Rabkin Judith G, Gordon Paul H, McElhiney Martin, Rabkin Richard, Chew Sheena, Mitsumoto Hiroshi
Department of Psychiatry, Columbia University, New York, New York, USA.
Muscle Nerve. 2009 Mar;39(3):297-303. doi: 10.1002/mus.21245.
Our objective was to determine whether modafinil alleviates fatigue in patients with amyotrophic lateral sclerosis (ALS). A placebo controlled trial with a 3:1 modafinil:placebo randomization in doses up to 300 mg/day for 4 weeks was followed by 8 weeks of open maintenance treatment. The primary endpoint was the Clinical Global Impressions-Improvement Scale. Secondary endpoints were the Fatigue Severity Scale, Epworth Sleepiness Scale, Beck Depression Inventory, Role Function Scale, and visual analog scales. Analysis of covariance was used to assess change at Week 4. Thirty-two patients were randomized; 29 completed the 4-week trial. In intention to treat (ITT) analysis, the response was 76% for modafinil versus 14% for placebo. In a completer analysis, the modafinil response rate was 86%, and the placebo response rate remained 14%. The number needed to treat was 1.6 (ITT). No medically serious adverse events were reported. Modafinil may be a promising intervention for fatigue in ALS patients. Replication in a larger study is needed.
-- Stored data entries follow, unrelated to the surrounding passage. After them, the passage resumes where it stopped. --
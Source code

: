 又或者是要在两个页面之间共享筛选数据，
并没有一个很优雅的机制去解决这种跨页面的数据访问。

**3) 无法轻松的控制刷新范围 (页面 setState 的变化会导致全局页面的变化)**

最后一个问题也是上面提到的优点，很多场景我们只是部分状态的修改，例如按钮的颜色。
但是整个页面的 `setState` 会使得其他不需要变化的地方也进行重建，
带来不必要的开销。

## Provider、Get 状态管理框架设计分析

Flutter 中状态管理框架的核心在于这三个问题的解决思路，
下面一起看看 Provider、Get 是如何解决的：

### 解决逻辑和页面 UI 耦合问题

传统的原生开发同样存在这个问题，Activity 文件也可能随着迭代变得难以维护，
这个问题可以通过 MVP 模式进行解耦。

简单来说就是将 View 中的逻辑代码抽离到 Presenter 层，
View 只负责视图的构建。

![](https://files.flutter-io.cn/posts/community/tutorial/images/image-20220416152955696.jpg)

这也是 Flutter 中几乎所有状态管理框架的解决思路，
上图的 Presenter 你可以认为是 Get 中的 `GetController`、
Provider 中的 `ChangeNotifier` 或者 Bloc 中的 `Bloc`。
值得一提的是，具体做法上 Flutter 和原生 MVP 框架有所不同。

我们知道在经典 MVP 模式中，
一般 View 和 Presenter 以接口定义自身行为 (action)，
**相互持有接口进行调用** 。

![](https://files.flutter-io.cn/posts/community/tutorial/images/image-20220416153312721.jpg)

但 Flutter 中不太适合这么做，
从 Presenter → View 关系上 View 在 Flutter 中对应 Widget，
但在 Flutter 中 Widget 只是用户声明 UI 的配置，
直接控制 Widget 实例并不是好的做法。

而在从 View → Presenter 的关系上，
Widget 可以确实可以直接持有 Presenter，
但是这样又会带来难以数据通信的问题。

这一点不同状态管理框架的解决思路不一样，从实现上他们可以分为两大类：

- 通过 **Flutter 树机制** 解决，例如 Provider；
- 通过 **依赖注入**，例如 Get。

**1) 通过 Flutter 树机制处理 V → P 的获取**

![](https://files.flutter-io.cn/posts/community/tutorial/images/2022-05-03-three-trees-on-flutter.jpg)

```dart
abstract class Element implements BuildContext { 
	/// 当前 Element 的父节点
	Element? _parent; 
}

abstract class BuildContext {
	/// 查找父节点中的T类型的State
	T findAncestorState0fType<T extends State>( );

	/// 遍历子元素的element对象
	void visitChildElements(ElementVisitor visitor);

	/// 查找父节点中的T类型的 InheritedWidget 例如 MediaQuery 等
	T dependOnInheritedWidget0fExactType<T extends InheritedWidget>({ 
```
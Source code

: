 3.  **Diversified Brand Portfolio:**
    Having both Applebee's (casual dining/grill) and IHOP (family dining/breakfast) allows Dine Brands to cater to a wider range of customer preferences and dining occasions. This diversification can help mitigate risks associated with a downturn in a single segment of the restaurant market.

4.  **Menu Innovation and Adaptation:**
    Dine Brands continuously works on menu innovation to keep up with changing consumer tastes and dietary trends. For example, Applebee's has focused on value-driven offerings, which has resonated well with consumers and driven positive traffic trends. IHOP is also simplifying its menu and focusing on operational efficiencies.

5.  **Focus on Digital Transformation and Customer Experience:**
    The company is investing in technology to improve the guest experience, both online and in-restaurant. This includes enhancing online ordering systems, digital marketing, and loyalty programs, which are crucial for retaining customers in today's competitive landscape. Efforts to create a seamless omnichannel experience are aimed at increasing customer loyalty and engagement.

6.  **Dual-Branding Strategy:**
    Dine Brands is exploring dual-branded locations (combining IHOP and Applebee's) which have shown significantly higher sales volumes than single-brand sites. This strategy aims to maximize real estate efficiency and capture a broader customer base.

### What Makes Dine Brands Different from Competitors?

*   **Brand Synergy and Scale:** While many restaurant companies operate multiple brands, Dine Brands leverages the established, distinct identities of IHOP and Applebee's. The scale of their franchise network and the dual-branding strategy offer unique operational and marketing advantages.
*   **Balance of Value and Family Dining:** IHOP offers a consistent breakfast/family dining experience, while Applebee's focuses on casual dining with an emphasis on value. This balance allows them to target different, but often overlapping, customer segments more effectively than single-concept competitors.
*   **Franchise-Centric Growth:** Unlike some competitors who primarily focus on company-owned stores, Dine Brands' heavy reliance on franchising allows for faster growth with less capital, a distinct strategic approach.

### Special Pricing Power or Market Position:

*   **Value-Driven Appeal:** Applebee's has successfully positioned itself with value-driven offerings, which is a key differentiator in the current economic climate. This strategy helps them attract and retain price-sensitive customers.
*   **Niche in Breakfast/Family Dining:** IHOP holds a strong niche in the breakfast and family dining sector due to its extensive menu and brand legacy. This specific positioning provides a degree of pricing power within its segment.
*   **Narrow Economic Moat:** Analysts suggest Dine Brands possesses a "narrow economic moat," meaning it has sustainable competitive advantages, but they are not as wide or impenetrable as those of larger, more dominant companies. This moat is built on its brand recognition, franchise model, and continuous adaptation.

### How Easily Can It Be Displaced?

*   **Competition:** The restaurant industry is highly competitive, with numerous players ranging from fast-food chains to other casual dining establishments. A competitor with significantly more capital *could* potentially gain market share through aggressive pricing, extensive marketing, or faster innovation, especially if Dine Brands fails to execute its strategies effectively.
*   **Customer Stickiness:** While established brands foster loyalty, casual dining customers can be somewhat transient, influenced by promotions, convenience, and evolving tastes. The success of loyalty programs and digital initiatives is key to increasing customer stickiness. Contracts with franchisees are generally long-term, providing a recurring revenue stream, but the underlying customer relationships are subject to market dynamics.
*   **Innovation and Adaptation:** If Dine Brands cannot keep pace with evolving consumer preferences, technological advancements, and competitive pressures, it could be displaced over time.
我们的目标是确定莫达非尼是否能减轻肌萎缩侧索硬化症(ALS)患者的疲劳。进行了一项安慰剂对照试验,以3:1的比例将患者随机分为莫达非尼组和安慰剂组,莫达非尼剂量最高达300毫克/天,为期4周,随后进行8周的开放维持治疗。主要终点是临床总体印象改善量表。次要终点包括疲劳严重程度量表、爱泼华嗜睡量表、贝克抑郁量表、角色功能量表和视觉模拟量表。采用协方差分析评估第4周时的变化。32名患者被随机分组;29名患者完成了为期4周的试验。在意向性治疗(ITT)分析中,莫达非尼组的缓解率为76%,而安慰剂组为14%。在完成者分析中,莫达非尼的缓解率为86%,安慰剂的缓解率仍为14%。治疗所需人数为1.6(ITT)。未报告有严重医学不良事件。莫达非尼可能是一种有前景的干预ALS患者疲劳的药物。需要在更大规模的研究中进行重复验证。